Janet Easterling

Biography

Before joining Seton Hall University in 1998, Janet Easterling was a medical outcomes data analyst. She spent 20 years working primarily on research projects concerned with improving health outcomes and medical resources utilization. Her outcomes assessment experience includes
¨ 6 years analyzing clinical trials data for a national collaborative research group in the U.K. [as research assistant and member of the British National Lymphoma Investigation core, located within the Middlesex Hospital Medical School in London)
¨ 10 years facilitating medical outcome and medical resource utilization research projects at the University of San Francisco California [as both designer and user of a large medical outcomes data bank, and member of an informatics group in the Department of Laboratory Medicine within UCSF School of Medicine]. The goal of much of the research effort was to improve systems that adjust for (severity of illness) case-mix such that more meaningful comparisons between groups of patients could be made.
¨ 2 years [as a systems analyst] at Mathematica Policy Research, Inc. (Plainsboro, NJ) facilitating the collection of responses to national surveys (conducted on behalf of state and federal government, and organizations such as Robert Wood Johnson) about health, education and other social policies and domestic programs.

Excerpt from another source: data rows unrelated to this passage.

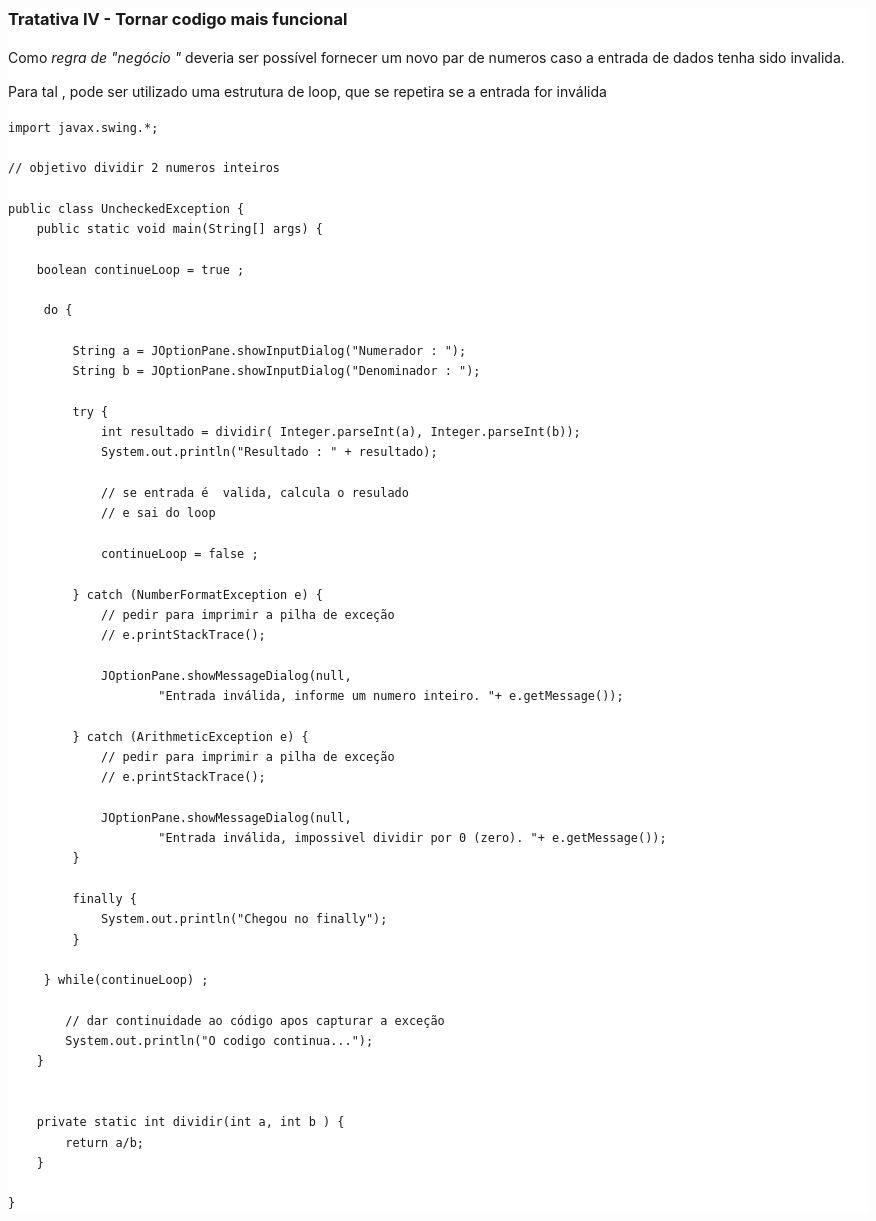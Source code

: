 

### Tratativa IV -  Tornar codigo mais funcional  

Como *regra de "negócio "* deveria ser possível fornecer  um novo par de numeros caso a entrada de dados tenha sido invalida. 

Para tal , pode ser utilizado uma estrutura de loop, que se repetira se a entrada for inválida



```
import javax.swing.*;

// objetivo dividir 2 numeros inteiros

public class UncheckedException {
    public static void main(String[] args) {

    boolean continueLoop = true ;

     do {

         String a = JOptionPane.showInputDialog("Numerador : ");
         String b = JOptionPane.showInputDialog("Denominador : ");

         try {
             int resultado = dividir( Integer.parseInt(a), Integer.parseInt(b));
             System.out.println("Resultado : " + resultado);
             
             // se entrada é  valida, calcula o resulado
             // e sai do loop
             
             continueLoop = false ;
             
         } catch (NumberFormatException e) {
             // pedir para imprimir a pilha de exceção
             // e.printStackTrace();

             JOptionPane.showMessageDialog(null,
                     "Entrada inválida, informe um numero inteiro. "+ e.getMessage());

         } catch (ArithmeticException e) {
             // pedir para imprimir a pilha de exceção
             // e.printStackTrace();

             JOptionPane.showMessageDialog(null,
                     "Entrada inválida, impossivel dividir por 0 (zero). "+ e.getMessage());
         }

         finally {
             System.out.println("Chegou no finally");
         }

     } while(continueLoop) ;

        // dar continuidade ao código apos capturar a exceção
        System.out.println("O codigo continua...");
    }


    private static int dividir(int a, int b ) {
        return a/b;
    }

}
```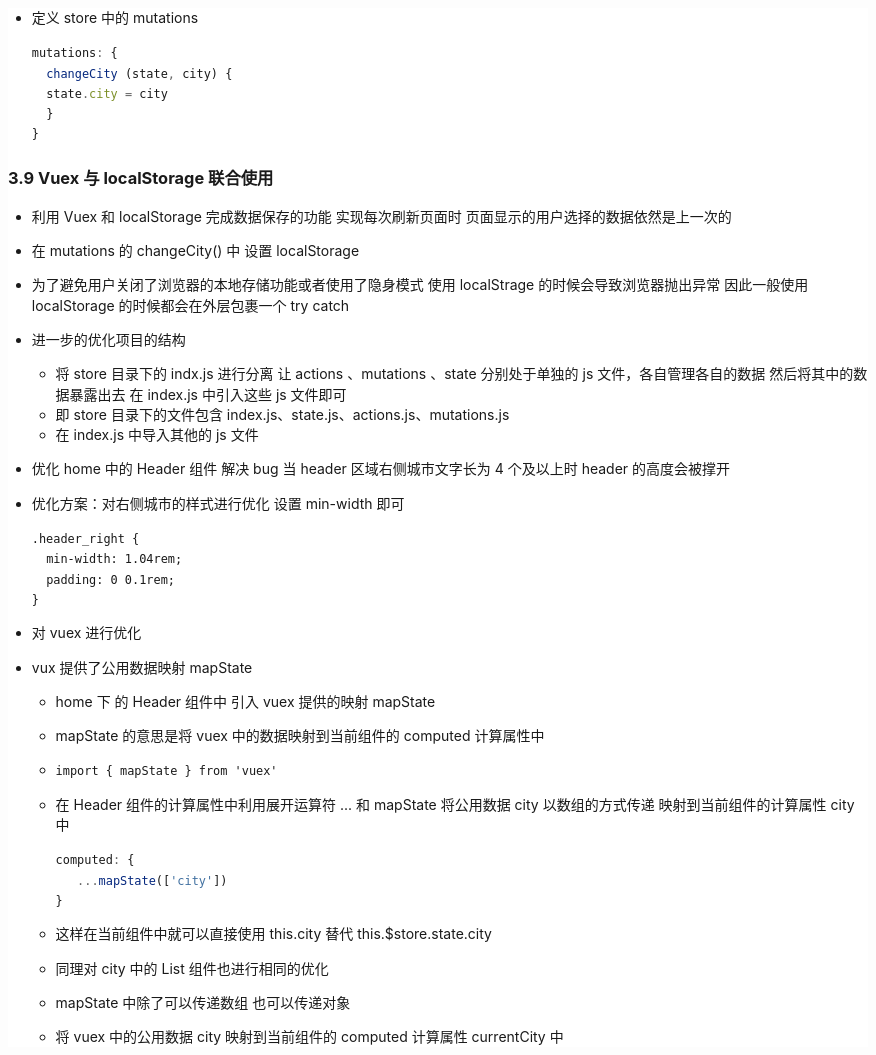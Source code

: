 - 定义 store 中的 mutations

  ```javascript
  mutations: {
    changeCity (state, city) {
    state.city = city
    }
  }
  ```

### 3.9 Vuex 与 localStorage 联合使用

- 利用 Vuex 和 localStorage 完成数据保存的功能 实现每次刷新页面时 页面显示的用户选择的数据依然是上一次的

- 在 mutations 的 changeCity() 中 设置 localStorage

- 为了避免用户关闭了浏览器的本地存储功能或者使用了隐身模式 使用 localStrage 的时候会导致浏览器抛出异常 因此一般使用 localStorage 的时候都会在外层包裹一个 try catch

- 进一步的优化项目的结构
  - 将 store 目录下的 indx.js 进行分离 让 actions 、mutations 、state 分别处于单独的 js 文件，各自管理各自的数据 然后将其中的数据暴露出去 在 index.js 中引入这些 js 文件即可
  - 即 store 目录下的文件包含 index.js、state.js、actions.js、mutations.js
  - 在 index.js 中导入其他的 js 文件

- 优化 home 中的 Header 组件 解决 bug 当 header 区域右侧城市文字长为 4 个及以上时 header 的高度会被撑开

- 优化方案：对右侧城市的样式进行优化 设置 min-width 即可

  ```stylus
  .header_right {
    min-width: 1.04rem;
    padding: 0 0.1rem;
  }
  ```

- 对 vuex 进行优化

- vux 提供了公用数据映射 mapState
  - home 下 的 Header 组件中 引入 vuex 提供的映射 mapState

  - mapState 的意思是将 vuex 中的数据映射到当前组件的 computed 计算属性中

  - `import { mapState } from 'vuex'`

  - 在 Header 组件的计算属性中利用展开运算符 ... 和 mapState 将公用数据 city 以数组的方式传递 映射到当前组件的计算属性 city 中

    ```javascript
    computed: {
       ...mapState(['city'])
    }
    ```

  - 这样在当前组件中就可以直接使用 this.city 替代 this.\$store.state.city

  - 同理对 city 中的 List 组件也进行相同的优化

  - mapState 中除了可以传递数组 也可以传递对象

  - 将 vuex 中的公用数据 city 映射到当前组件的 computed 计算属性 currentCity 中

In 1998, Janet Easterling joined the staff of Seton Hall as Institutional Research Associate within the Planning Office. She was hired initially to coordinate, track and evaluate a new faculty-student mentoring program. From that experience she gained an appreciation of the opportunities and challenges to learning and teaching in today's undergraduate environment. In the last two years, her role at the University has evolved and expanded into a number of other areas that relate to assessment of student learning or student satisfaction with the learning environments at Seton Hall. She is a key member of the University Retention Committee, coordinates the administration and dissemination of results of cohort surveys - in particular, the CIRP for freshman and NSSE for freshmen and seniors, has worked closely with the Political Science department as they planned their program review and conducted internal evaluations, worked with the Outcomes Assessment Team to facilitate and increase assessment at the program level, participated in meetings of the Mobile Computing Assessment team as it evaluates the impact of the increasing uses of IT to enhance first year curriculum and improve student access to academic resources, and has struggled, along with other members of a small assessment research group to frame answerable and meaningful research questions with the objective of going beyond descriptions of student responses to satisfaction survey questions, an important but insufficient assessment objective. With increasing opportunities to participate in planning discussions for assessment of quality at different levels, Janet's personal strategy is to maintain and to encourage in others a focus on the broader and longer term objective, to further the understanding of the Seton Hall community of how its students learn and what contributes to the quality of their learning experience.